■ Task directions ■
Below are the records; restate all of them word for word.

(Stored items)
------------------------------
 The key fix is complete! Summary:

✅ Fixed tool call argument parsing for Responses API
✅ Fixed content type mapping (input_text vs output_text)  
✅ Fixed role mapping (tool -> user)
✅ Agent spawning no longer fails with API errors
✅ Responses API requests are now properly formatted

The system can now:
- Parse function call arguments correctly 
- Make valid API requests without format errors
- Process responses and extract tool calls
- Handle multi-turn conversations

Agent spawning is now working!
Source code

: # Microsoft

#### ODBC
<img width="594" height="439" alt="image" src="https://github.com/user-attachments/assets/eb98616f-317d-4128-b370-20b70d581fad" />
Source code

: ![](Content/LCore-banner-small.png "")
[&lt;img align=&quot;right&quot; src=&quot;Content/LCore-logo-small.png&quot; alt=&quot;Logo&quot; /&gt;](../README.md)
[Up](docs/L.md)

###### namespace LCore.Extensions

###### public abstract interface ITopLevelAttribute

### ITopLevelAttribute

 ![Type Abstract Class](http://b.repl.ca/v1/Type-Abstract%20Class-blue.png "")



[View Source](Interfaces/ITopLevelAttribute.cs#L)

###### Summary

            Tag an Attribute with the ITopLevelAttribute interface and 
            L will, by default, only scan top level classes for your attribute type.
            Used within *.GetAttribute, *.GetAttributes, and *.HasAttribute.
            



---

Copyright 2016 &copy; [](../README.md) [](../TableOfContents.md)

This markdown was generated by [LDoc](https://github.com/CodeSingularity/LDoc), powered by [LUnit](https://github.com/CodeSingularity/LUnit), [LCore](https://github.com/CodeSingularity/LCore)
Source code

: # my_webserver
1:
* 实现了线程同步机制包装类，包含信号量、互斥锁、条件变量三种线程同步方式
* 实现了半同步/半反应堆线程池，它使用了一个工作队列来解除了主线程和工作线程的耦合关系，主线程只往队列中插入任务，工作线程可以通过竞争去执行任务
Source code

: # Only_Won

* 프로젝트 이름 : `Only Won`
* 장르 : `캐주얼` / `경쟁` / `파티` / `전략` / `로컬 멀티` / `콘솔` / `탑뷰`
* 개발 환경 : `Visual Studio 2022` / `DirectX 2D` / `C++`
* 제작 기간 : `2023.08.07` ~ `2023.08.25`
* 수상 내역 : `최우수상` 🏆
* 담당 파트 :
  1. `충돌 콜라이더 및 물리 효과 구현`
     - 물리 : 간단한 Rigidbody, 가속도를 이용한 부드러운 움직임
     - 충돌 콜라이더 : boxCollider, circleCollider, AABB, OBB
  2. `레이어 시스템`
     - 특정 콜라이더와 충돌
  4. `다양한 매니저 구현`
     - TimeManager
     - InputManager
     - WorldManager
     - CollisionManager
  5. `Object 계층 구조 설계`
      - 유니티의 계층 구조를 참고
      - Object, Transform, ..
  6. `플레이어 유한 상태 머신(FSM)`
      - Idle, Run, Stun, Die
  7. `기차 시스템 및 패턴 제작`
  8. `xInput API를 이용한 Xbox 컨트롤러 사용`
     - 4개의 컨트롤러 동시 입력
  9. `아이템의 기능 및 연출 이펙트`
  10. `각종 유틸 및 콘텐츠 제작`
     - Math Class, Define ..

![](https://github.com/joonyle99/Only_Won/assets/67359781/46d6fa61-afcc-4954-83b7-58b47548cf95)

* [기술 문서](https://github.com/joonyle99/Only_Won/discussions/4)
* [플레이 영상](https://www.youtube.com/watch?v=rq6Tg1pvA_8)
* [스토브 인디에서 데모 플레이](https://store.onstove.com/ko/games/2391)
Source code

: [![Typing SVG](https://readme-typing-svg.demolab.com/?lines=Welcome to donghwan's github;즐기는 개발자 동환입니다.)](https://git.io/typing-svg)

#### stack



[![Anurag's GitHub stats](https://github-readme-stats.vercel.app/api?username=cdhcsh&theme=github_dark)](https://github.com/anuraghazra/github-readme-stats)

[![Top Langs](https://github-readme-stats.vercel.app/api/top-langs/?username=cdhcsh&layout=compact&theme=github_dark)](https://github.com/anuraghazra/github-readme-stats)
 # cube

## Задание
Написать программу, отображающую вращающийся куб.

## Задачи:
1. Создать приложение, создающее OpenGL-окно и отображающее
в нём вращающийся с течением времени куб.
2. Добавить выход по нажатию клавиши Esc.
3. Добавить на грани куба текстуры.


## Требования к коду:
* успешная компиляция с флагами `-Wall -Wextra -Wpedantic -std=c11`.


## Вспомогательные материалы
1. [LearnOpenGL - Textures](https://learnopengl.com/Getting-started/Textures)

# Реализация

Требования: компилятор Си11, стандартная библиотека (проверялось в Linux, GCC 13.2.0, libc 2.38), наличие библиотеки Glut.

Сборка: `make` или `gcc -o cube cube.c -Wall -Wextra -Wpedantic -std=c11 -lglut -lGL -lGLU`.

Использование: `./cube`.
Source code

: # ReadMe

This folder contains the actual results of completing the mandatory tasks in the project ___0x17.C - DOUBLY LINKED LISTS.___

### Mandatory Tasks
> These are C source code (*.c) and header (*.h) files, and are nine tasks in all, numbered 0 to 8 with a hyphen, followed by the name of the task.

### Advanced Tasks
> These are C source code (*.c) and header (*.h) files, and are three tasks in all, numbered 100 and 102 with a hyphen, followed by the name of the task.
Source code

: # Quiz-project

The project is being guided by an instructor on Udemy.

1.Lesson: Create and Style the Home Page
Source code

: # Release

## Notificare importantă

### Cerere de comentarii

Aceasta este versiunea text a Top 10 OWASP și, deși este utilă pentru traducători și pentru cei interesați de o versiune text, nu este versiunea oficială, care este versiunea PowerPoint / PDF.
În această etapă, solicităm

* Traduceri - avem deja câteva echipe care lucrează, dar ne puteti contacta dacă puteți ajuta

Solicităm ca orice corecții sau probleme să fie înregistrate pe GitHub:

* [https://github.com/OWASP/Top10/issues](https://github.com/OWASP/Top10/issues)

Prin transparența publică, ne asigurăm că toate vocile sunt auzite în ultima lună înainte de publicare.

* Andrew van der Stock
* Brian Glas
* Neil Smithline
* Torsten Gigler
------------------------------
■ Result ■
 The key fix is complete! Summary:

✅ Fixed tool call argument parsing for Responses API
✅ Fixed content type mapping (input_text vs output_text)  
✅ Fixed role mapping (tool -> user)
✅ Agent spawning no longer fails with API errors
✅ Responses API requests are now properly formatted

The system can now:
- Parse function call arguments correctly 
- Make valid API requests without format errors
- Process responses and extract tool calls
- Handle multi-turn conversations

Agent spawning is now working!
Source code

: # Microsoft

#### ODBC
<img width="594" height="439" alt="image" src="https://github.com/user-attachments/assets/eb98616f-317d-4128-b370-20b70d581fad" />
Source code

: ![](Content/LCore-banner-small.png "")
[&lt;img align=&quot;right&quot; src=&quot;Content/LCore-logo-small.png&quot; alt=&quot;Logo&quot; /&gt;](../README.md)
[Up](docs/L.md)

###### namespace LCore.Extensions

###### public abstract interface ITopLevelAttribute

### ITopLevelAttribute

 ![Type Abstract Class](http://b.repl.ca/v1/Type-Abstract%20Class-blue.png "")



[View Source](Interfaces/ITopLevelAttribute.cs#L)

###### Summary

            Tag an Attribute with the ITopLevelAttribute interface and 
            L will, by default, only scan top level classes for your attribute type.
            Used within *.GetAttribute, *.GetAttributes, and *.HasAttribute.
            



---

Copyright 2016 &copy; [](../README.md) [](../TableOfContents.md)

This markdown was generated by [LDoc](https://github.com/CodeSingularity/LDoc), powered by [LUnit](https://github.com/CodeSingularity/LUnit), [LCore](https://github.com/CodeSingularity/LCore)
Source code

: # my_webserver
1:
* 实现了线程同步机制包装类，包含信号量、互斥锁、条件变量三种线程同步方式
* 实现了半同步/半反应堆线程池，它使用了一个工作队列来解除了主线程和工作线程的耦合关系，主线程只往队列中插入任务，工作线程可以通过竞争去执行任务
Source code

: # Only_Won

* 프로젝트 이름 : `Only Won`
* 장르 : `캐주얼` / `경쟁` / `파티` / `전략` / `로컬 멀티` / `콘솔` / `탑뷰`
* 개발 환경 : `Visual Studio 2022` / `DirectX 2D` / `C++`
* 제작 기간 : `2023.08.07` ~ `2023.08.25`
* 수상 내역 : `최우수상` 🏆
* 담당 파트 :
  1. `충돌 콜라이더 및 물리 효과 구현`
     - 물리 : 간단한 Rigidbody, 가속도를 이용한 부드러운 움직임
     - 충돌 콜라이더 : boxCollider, circleCollider, AABB, OBB
  2. `레이어 시스템`
     - 특정 콜라이더와 충돌
  4. `다양한 매니저 구현`
     - TimeManager
     - InputManager
     - WorldManager
     - CollisionManager
  5. `Object 계층 구조 설계`
      - 유니티의 계층 구조를 참고
      - Object, Transform, ..
  6. `플레이어 유한 상태 머신(FSM)`
      - Idle, Run, Stun, Die
  7. `기차 시스템 및 패턴 제작`
  8. `xInput API를 이용한 Xbox 컨트롤러 사용`
     - 4개의 컨트롤러 동시 입력
  9. `아이템의 기능 및 연출 이펙트`
  10. `각종 유틸 및 콘텐츠 제작`
     - Math Class, Define ..

![](https://github.com/joonyle99/Only_Won/assets/67359781/46d6fa61-afcc-4954-83b7-58b47548cf95)

* [기술 문서](https://github.com/joonyle99/Only_Won/discussions/4)
* [플레이 영상](https://www.youtube.com/watch?v=rq6Tg1pvA_8)
* [스토브 인디에서 데모 플레이](https://store.onstove.com/ko/games/2391)
Source code

: [![Typing SVG](https://readme-typing-svg.demolab.com/?lines=Welcome to donghwan's github;즐기는 개발자 동환입니다.)](https://git.io/typing-svg)

#### stack



[![Anurag's GitHub stats](https://github-readme-stats.vercel.app/api?username=cdhcsh&theme=github_dark)](https://github.com/anuraghazra/github-readme-stats)

[![Top Langs](https://github-readme-stats.vercel.app/api/top-langs/?username=cdhcsh&layout=compact&theme=github_dark)](https://github.com/anuraghazra/github-readme-stats)
 # cube

## Задание
Написать программу, отображающую вращающийся куб.

## Задачи:
1. Создать приложение, создающее OpenGL-окно и отображающее
в нём вращающийся с течением времени куб.
2. Добавить выход по нажатию клавиши Esc.
3. Добавить на грани куба текстуры.


## Требования к коду:
* успешная компиляция с флагами `-Wall -Wextra -Wpedantic -std=c11`.


## Вспомогательные материалы
1. [LearnOpenGL - Textures](https://learnopengl.com/Getting-started/Textures)

# Реализация

Требования: компилятор Си11, стандартная библиотека (проверялось в Linux, GCC 13.2.0, libc 2.38), наличие библиотеки Glut.

Сборка: `make` или `gcc -o cube cube.c -Wall -Wextra -Wpedantic -std=c11 -lglut -lGL -lGLU`.

Использование: `./cube`.
Source code

: # ReadMe

This folder contains the actual results of completing the mandatory tasks in the project ___0x17.C - DOUBLY LINKED LISTS.___

### Mandatory Tasks
> These are C source code (*.c) and header (*.h) files, and are nine tasks in all, numbered 0 to 8 with a hyphen, followed by the name of the task.

### Advanced Tasks
> These are C source code (*.c) and header (*.h) files, and are three tasks in all, numbered 100 and 102 with a hyphen, followed by the name of the task.
Source code

: # Quiz-project

The project is being guided by an instructor on Udemy.

1.Lesson: Create and Style the Home Page
Source code

: # Release

## Notificare importantă

### Cerere de comentarii

Aceasta este versiunea text a Top 10 OWASP și, deși este utilă pentru traducători și pentru cei interesați de o versiune text, nu este versiunea oficială, care este versiunea PowerPoint / PDF.
În această etapă, solicităm

* Traduceri - avem deja câteva echipe care lucrează, dar ne puteti contacta dacă puteți ajuta

Solicităm ca orice corecții sau probleme să fie înregistrate pe GitHub:

* [https://github.com/OWASP/Top10/issues](https://github.com/OWASP/Top10/issues)

Prin transparența publică, ne asigurăm că toate vocile sunt auzite în ultima lună înainte de publicare.

* Andrew van der Stock
* Brian Glas
* Neil Smithline
* Torsten Gigler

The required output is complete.